EXERCISE AIM: Line by line, copy the material below exactly as given.

....

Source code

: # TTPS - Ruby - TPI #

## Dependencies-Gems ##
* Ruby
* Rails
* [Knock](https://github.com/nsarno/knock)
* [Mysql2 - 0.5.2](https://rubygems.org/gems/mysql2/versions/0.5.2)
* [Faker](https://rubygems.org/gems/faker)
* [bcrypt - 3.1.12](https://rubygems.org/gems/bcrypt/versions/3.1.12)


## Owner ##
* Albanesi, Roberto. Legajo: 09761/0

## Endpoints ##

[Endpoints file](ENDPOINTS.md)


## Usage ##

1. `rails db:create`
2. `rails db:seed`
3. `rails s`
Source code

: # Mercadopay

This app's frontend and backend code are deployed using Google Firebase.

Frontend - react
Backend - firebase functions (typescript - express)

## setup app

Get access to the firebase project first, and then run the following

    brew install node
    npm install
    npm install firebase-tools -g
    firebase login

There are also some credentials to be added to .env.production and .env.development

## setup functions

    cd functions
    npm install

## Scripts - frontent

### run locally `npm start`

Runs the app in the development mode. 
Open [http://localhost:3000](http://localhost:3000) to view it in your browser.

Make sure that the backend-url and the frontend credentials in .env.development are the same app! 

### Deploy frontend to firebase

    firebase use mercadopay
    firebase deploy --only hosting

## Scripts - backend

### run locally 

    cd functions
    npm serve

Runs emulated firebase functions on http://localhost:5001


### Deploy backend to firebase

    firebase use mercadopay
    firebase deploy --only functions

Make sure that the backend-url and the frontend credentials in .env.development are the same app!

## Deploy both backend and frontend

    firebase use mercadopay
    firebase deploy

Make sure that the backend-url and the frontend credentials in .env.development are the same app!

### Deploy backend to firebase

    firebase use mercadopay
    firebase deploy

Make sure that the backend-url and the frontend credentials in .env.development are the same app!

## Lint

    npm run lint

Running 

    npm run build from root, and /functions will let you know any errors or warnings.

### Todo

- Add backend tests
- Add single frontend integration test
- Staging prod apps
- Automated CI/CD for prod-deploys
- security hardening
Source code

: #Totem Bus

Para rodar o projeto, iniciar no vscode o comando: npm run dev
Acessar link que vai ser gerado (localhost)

....

EXERCISE RESPONSE:
Source code

: # TTPS - Ruby - TPI #

## Dependencies-Gems ##
* Ruby
* Rails
* [Knock](https://github.com/nsarno/knock)
* [Mysql2 - 0.5.2](https://rubygems.org/gems/mysql2/versions/0.5.2)
* [Faker](https://rubygems.org/gems/faker)
* [bcrypt - 3.1.12](https://rubygems.org/gems/bcrypt/versions/3.1.12)


## Owner ##
* Albanesi, Roberto. Legajo: 09761/0

## Endpoints ##

[Endpoints file](ENDPOINTS.md)


## Usage ##

1. `rails db:create`
2. `rails db:seed`
3. `rails s`
Source code

: # Mercadopay

This app's frontend and backend code are deployed using Google Firebase.

Frontend - react
Backend - firebase functions (typescript - express)

## setup app

Get access to the firebase project first, and then run the following

    brew install node
    npm install
    npm install firebase-tools -g
    firebase login

There are also some credentials to be added to .env.production and .env.development

## setup functions

    cd functions
    npm install

## Scripts - frontent

### run locally `npm start`

Runs the app in the development mode. 
Open [http://localhost:3000](http://localhost:3000) to view it in your browser.

Make sure that the backend-url and the frontend credentials in .env.development are the same app! 

### Deploy frontend to firebase

    firebase use mercadopay
    firebase deploy --only hosting

## Scripts - backend

### run locally 

    cd functions
    npm serve

Runs emulated firebase functions on http://localhost:5001


### Deploy backend to firebase

    firebase use mercadopay
    firebase deploy --only functions

Make sure that the backend-url and the frontend credentials in .env.development are the same app!

## Deploy both backend and frontend

    firebase use mercadopay
    firebase deploy

Make sure that the backend-url and the frontend credentials in .env.development are the same app!

### Deploy backend to firebase

    firebase use mercadopay
    firebase deploy

Make sure that the backend-url and the frontend credentials in .env.development are the same app!

## Lint

    npm run lint

Running 

    npm run build from root, and /functions will let you know any errors or warnings.

### Todo

- Add backend tests
- Add single frontend integration test
- Staging prod apps
- Automated CI/CD for prod-deploys
- security hardening
Source code

: #Totem Bus

Para rodar o projeto, iniciar no vscode o comando: npm run dev
Acessar link que vai ser gerado (localhost)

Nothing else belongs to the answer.